§ Exercise goal: Could you set down exactly the lines of the data below, starting at the one that holds "Melville, D.S., Chen, Y., Ma, Z." and ending at the one that holds "Nelson, J.B. 2005.", both included, and only those?

§ Exercise inputs:

-- Opening Marker --

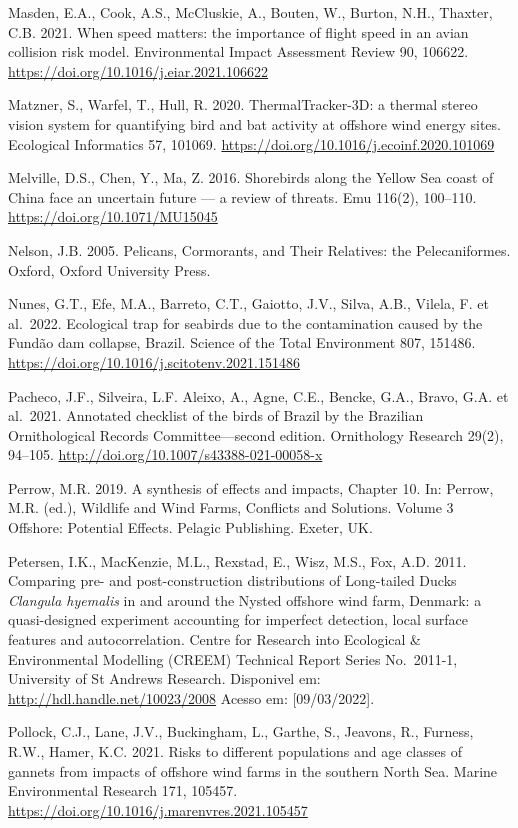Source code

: \documentclass[
  oneside]{scrbook}
\begin{document}
Masden, E.A., Cook, A.S., McCluskie, A., Bouten, W., Burton, N.H., Thaxter, C.B. 2021. When speed matters: the importance of flight speed in an avian collision risk model. Environmental Impact Assessment Review 90, 106622. \url{https://doi.org/10.1016/j.eiar.2021.106622}

Matzner, S., Warfel, T., Hull, R. 2020. ThermalTracker-3D: a thermal stereo vision system for quantifying bird and bat activity at offshore wind energy sites. Ecological Informatics 57, 101069. \url{https://doi.org/10.1016/j.ecoinf.2020.101069}

Melville, D.S., Chen, Y., Ma, Z. 2016. Shorebirds along the Yellow Sea coast of China face an uncertain future --- a review of threats. Emu 116(2), 100--110. \url{https://doi.org/10.1071/MU15045}

Nelson, J.B. 2005. Pelicans, Cormorants, and Their Relatives: the Pelecaniformes. Oxford, Oxford University Press.

Nunes, G.T., Efe, M.A., Barreto, C.T., Gaiotto, J.V., Silva, A.B., Vilela, F. et al.~2022. Ecological trap for seabirds due to the contamination caused by the Fundão dam collapse, Brazil. Science of the Total Environment 807, 151486. \url{https://doi.org/10.1016/j.scitotenv.2021.151486}

Pacheco, J.F., Silveira, L.F. Aleixo, A., Agne, C.E., Bencke, G.A., Bravo, G.A. et al.~2021. Annotated checklist of the birds of Brazil by the Brazilian Ornithological Records Committee---second edition. Ornithology Research 29(2), 94--105. \url{http://doi.org/10.1007/s43388-021-00058-x}

Perrow, M.R. 2019. A synthesis of effects and impacts, Chapter 10. In: Perrow, M.R. (ed.), Wildlife and Wind Farms, Conflicts and Solutions. Volume 3 Offshore: Potential Effects. Pelagic Publishing. Exeter, UK.

Petersen, I.K., MacKenzie, M.L., Rexstad, E., Wisz, M.S., Fox, A.D. 2011. Comparing pre- and post-construction distributions of Long-tailed Ducks \emph{Clangula hyemalis} in and around the Nysted offshore wind farm, Denmark: a quasi-designed experiment accounting for imperfect detection, local surface features and autocorrelation. Centre for Research into Ecological \& Environmental Modelling (CREEM) Technical Report Series No.~2011-1, University of St Andrews Research. Disponivel em: \url{http://hdl.handle.net/10023/2008} Acesso em: {[}09/03/2022{]}.

Pollock, C.J., Lane, J.V., Buckingham, L., Garthe, S., Jeavons, R., Furness, R.W., Hamer, K.C. 2021. Risks to different populations and age classes of gannets from impacts of offshore wind farms in the southern North Sea. Marine Environmental Research 171, 105457. \url{https://doi.org/10.1016/j.marenvres.2021.105457}
\end{document}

-- Closing Marker --

§ Task solution:
Melville, D.S., Chen, Y., Ma, Z. 2016. Shorebirds along the Yellow Sea coast of China face an uncertain future --- a review of threats. Emu 116(2), 100--110. \url{https://doi.org/10.1071/MU15045}

Nelson, J.B. 2005. Pelicans, Cormorants, and Their Relatives: the Pelecaniformes. Oxford, Oxford University Press.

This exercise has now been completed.